Abstract: This report introduces hardware accelerators for regular expression matching and approximate string matching. The hardware for regular expression matching accepts a subclass of regular expressions, and achieves a high throughput string matching for a wide range of patterns. In addition, since the hardware is pattern-independent, we can update patterns immediately without reconfiguring the hardware. Therefore, it is useful for applications that require quick pattern updating, such as network intrusion detection. The hardware for approximate string matching calculates the edit distance as a degree of similarity between two strings at high speed. Therefore, it accelerates processing for text retrieval in database, analysis of DNA, protein sequences in bioinformatics, and so on.
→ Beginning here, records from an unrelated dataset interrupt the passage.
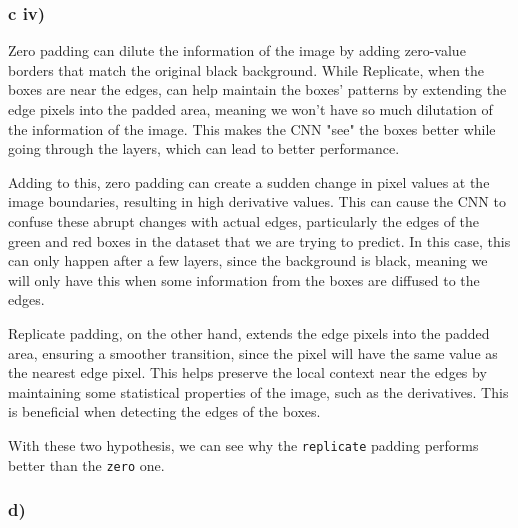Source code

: \documentclass{article}
\begin{document}
\subsubsection*{c iv)}

Zero padding can dilute the information of the image by adding zero-value borders that match the original black background.
While Replicate, when the boxes are near the edges, can help maintain the boxes' patterns by extending the edge pixels into the padded area,
meaning we won't have so much dilutation of the information of the image. This makes the CNN "see" the boxes better while going
through the layers, which can lead to better performance.

Adding to this, zero padding can create a sudden change in pixel values at the image boundaries, resulting in high derivative values.
This can cause the CNN to confuse these abrupt changes with actual edges,
particularly the edges of the green and red boxes in the dataset that we are trying to predict.
In this case, this can only happen after a few layers, since the
background is black, meaning we will only have this when some information from the boxes are diffused to the edges.

Replicate padding, on the other hand, extends the edge pixels into the padded area, ensuring a smoother transition, since
the pixel will have the same value as the nearest edge pixel. This helps preserve the local context near the edges by maintaining
some statistical properties of the image, such as the derivatives. This is beneficial
when detecting the edges of the boxes. 

With these two hypothesis, we can see why the \texttt{replicate} padding performs better than the \texttt{zero} one.



\subsubsection*{d)}
\end{document}
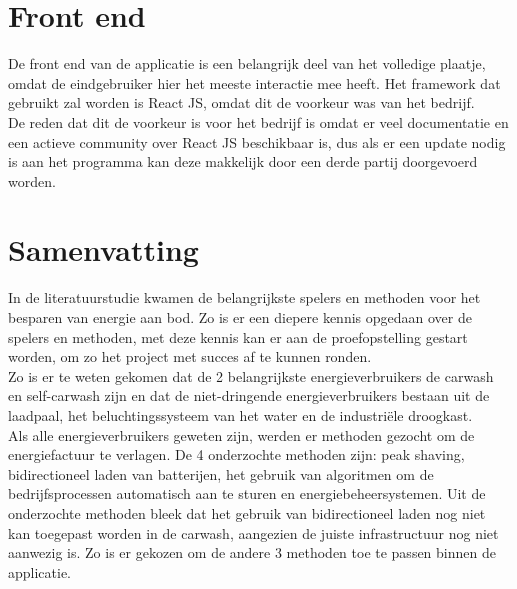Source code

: \section{Front end}
\label{sec:stand-van-zaken-front-end}

De front end van de applicatie is een belangrijk deel van het volledige plaatje, omdat de eindgebruiker hier het meeste interactie mee heeft. Het framework dat gebruikt zal worden is React JS, omdat dit de voorkeur was van het bedrijf.\\

De reden dat dit de voorkeur is voor het bedrijf is omdat er veel documentatie en een actieve community over React JS beschikbaar is, dus als er een update nodig is aan het programma kan deze makkelijk door een derde partij doorgevoerd worden.

\section{Samenvatting}
\label{sec:stand-van-zaken-samenvatting}

In de literatuurstudie kwamen de belangrijkste spelers en methoden voor het besparen van energie aan bod. Zo is er een diepere kennis opgedaan over de spelers en methoden, met deze kennis kan er aan de proefopstelling gestart worden, om zo het project met succes af te kunnen ronden.\\

Zo is er te weten gekomen dat de 2 belangrijkste energieverbruikers de carwash en self-carwash zijn en dat de niet-dringende energieverbruikers bestaan uit de laadpaal, het beluchtingssysteem van het water en de industriële droogkast.\\

Als alle energieverbruikers geweten zijn, werden er methoden gezocht om de energiefactuur te verlagen. De 4 onderzochte methoden zijn: peak shaving, bidirectioneel laden van batterijen, het gebruik van algoritmen om de bedrijfsprocessen automatisch aan te sturen en energiebeheersystemen. Uit de onderzochte methoden bleek dat het gebruik van bidirectioneel laden nog niet kan toegepast worden in de carwash, aangezien de juiste infrastructuur nog niet aanwezig is. Zo is er gekozen om de andere 3 methoden toe te passen binnen de applicatie.\\

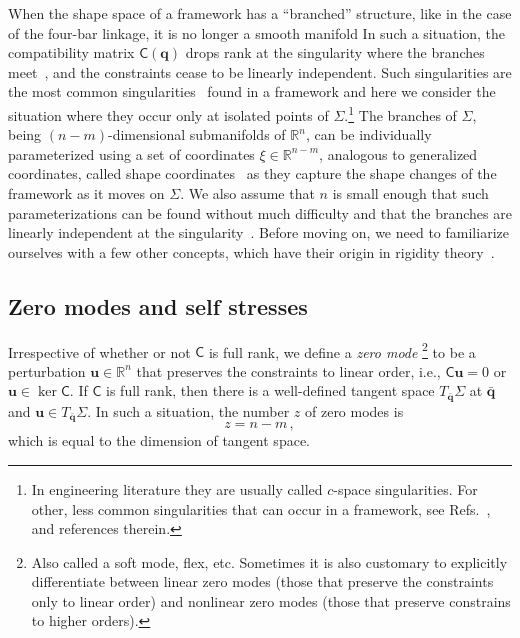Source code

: When the shape space of a framework has a ``branched'' structure, like in the case of the four-bar linkage, it is no longer a smooth manifold
In such a situation, the compatibility matrix $\mathsf{C}(\bm{q})$ drops rank at the singularity where the branches meet~\cite{lopez-custodio2020,muller2019}, and the constraints cease to be linearly independent.
Such singularities are the most common singularities~\cite{lopez-custodio2019,lopez-custodio2020} found in a framework and here we consider the situation where they occur only at isolated points of $\Sigma$.\footnote{In engineering literature they are usually called $c$-space singularities. For other, less common singularities that can occur in a framework, see Refs.~\cite{lopez-custodio2020,muller2019,muller2017}, and references therein.}
The branches of $\Sigma$, being $(n-m)$-dimensional submanifolds of $\mathbb{R}^{n}$, can be individually parameterized using a set of coordinates $\xi \in \mathbb{R}^{n-m}$, analogous to generalized coordinates, called shape coordinates~\cite{littlejohn1995} as they capture the shape changes of the framework as it moves on $\Sigma$.
We also assume that $n$ is small enough that such parameterizations can be found without much difficulty and that
the branches are linearly independent at the singularity~\cite{lopez-custodio2020}.
Before moving on, we need to familiarize ourselves with a few other concepts, which have their origin in rigidity theory~\cite{connelly2022}.

\subsection{Zero modes and self stresses}

Irrespective of whether or not $\mathsf{C}$ is full rank, we define a \emph{zero mode}%
\footnote{Also called a soft mode, flex, etc.
Sometimes it is also customary to explicitly differentiate between linear zero modes (those that preserve the constraints only to linear order) and nonlinear zero modes (those that preserve constrains to higher orders).}
to be a perturbation $\bm{u} \in \mathbb{R}^n$ that preserves the constraints to linear order, i.e., $\mathsf{C}\bm{u} = 0$ or $\bm{u} \in \ker \mathsf{C}$.
If $\mathsf{C}$ is full rank, then there is a well-defined tangent space $T_{\bar{\bm{q}}}\Sigma$ at $\bar{\bm{q}}$ and $\bm{u} \in T_{\bar{\bm{q}}} \Sigma$.
In such a situation, the number $z$ of zero modes is
%
\begin{equation}
  z = n - m\,,
\end{equation}
%
which is equal to the dimension of tangent space.

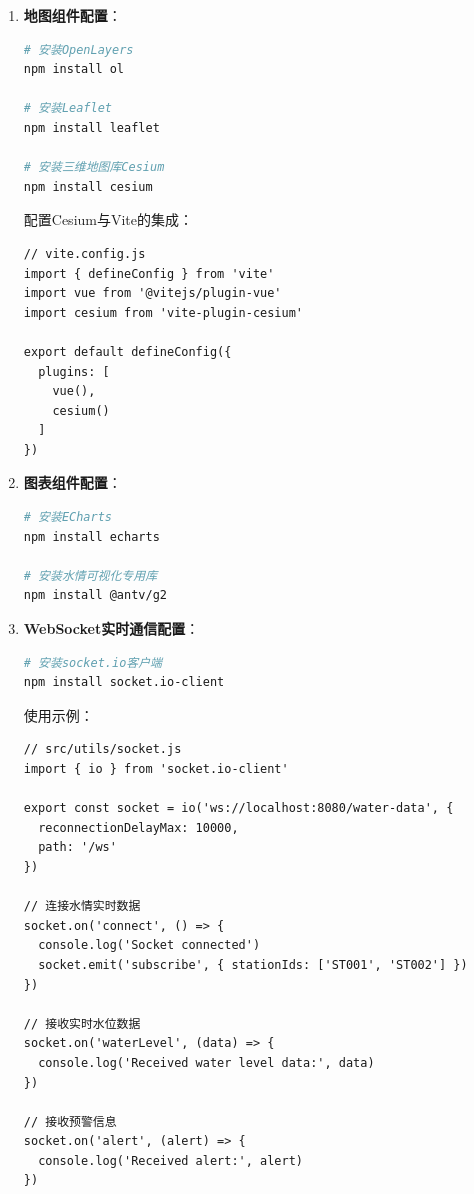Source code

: \begin{enumerate}
\def\labelenumi{\arabic{enumi}.}
\item
  \textbf{地图组件配置}：

\begin{lstlisting}[language=bash]
# 安装OpenLayers
npm install ol

# 安装Leaflet
npm install leaflet

# 安装三维地图库Cesium
npm install cesium
\end{lstlisting}

  配置Cesium与Vite的集成：

\begin{lstlisting}
// vite.config.js
import { defineConfig } from 'vite'
import vue from '@vitejs/plugin-vue'
import cesium from 'vite-plugin-cesium'

export default defineConfig({
  plugins: [
    vue(),
    cesium()
  ]
})
\end{lstlisting}
\item
  \textbf{图表组件配置}：

\begin{lstlisting}[language=bash]
# 安装ECharts
npm install echarts

# 安装水情可视化专用库
npm install @antv/g2
\end{lstlisting}
\item
  \textbf{WebSocket实时通信配置}：

\begin{lstlisting}[language=bash]
# 安装socket.io客户端
npm install socket.io-client
\end{lstlisting}

  使用示例：

\begin{lstlisting}
// src/utils/socket.js
import { io } from 'socket.io-client'

export const socket = io('ws://localhost:8080/water-data', {
  reconnectionDelayMax: 10000,
  path: '/ws'
})

// 连接水情实时数据
socket.on('connect', () => {
  console.log('Socket connected')
  socket.emit('subscribe', { stationIds: ['ST001', 'ST002'] })
})

// 接收实时水位数据
socket.on('waterLevel', (data) => {
  console.log('Received water level data:', data)
})

// 接收预警信息
socket.on('alert', (alert) => {
  console.log('Received alert:', alert)
})
\end{lstlisting}
\end{enumerate}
CV: Dr. Shinobu Nagayama is an assistant professor of Graduate School of Information Sciences, Hiroshima City University, 3-4-1 Ozuka-higashi, Asaminami-ku, Hiroshima 731-3194 Japan. E-mail: naga@hiroshima-cu.ac.jp

Title: The Paradigm Shift of SOC for Information Communication Technology and Applications

Abstract: System on chip (SOC) plays important role as the driving force on the progressing of information and communication technology (ICT) industry. Due to the information convergence, the barrier of the processed data inside the devices for computer, communication and consumer electronics are almost disappeared. This also enables the potential to provide more rich functionalities in an individual devices or products. Many fancy and useful applications, ex. feature-rich phone, smart phone, satisfy the needs of more convenient digital life. On the other hand, the progressing in semiconductor technology continuously goes further not only in More Moore direction with incredible complexity, but also in More than Moore direction with many heterogeneous integration. Those trends imply the paradigm shift for SOC design and industry. The designers need to take care about all the components including: multi-core, sensor & actuator, wireless, SSD, LVLP, embedded software, and interfacing devices. Several concepts on solution-based platform design and open innovation platform will also be addressed during this presentation.

CV: Prof. Liang-Gee Chen is the Distinguished Professor of Department of Electrical Engineering in National Taiwan University. He also serves as Deputy Dean, College of EECS, National Taiwan University, and Co-Director General of National SoC Program. He is IEEE Fellow, the TPC Co-Chair of 2009 IEEE ICASSP and the TPC Co-chair of IEEE ISCAS 2012.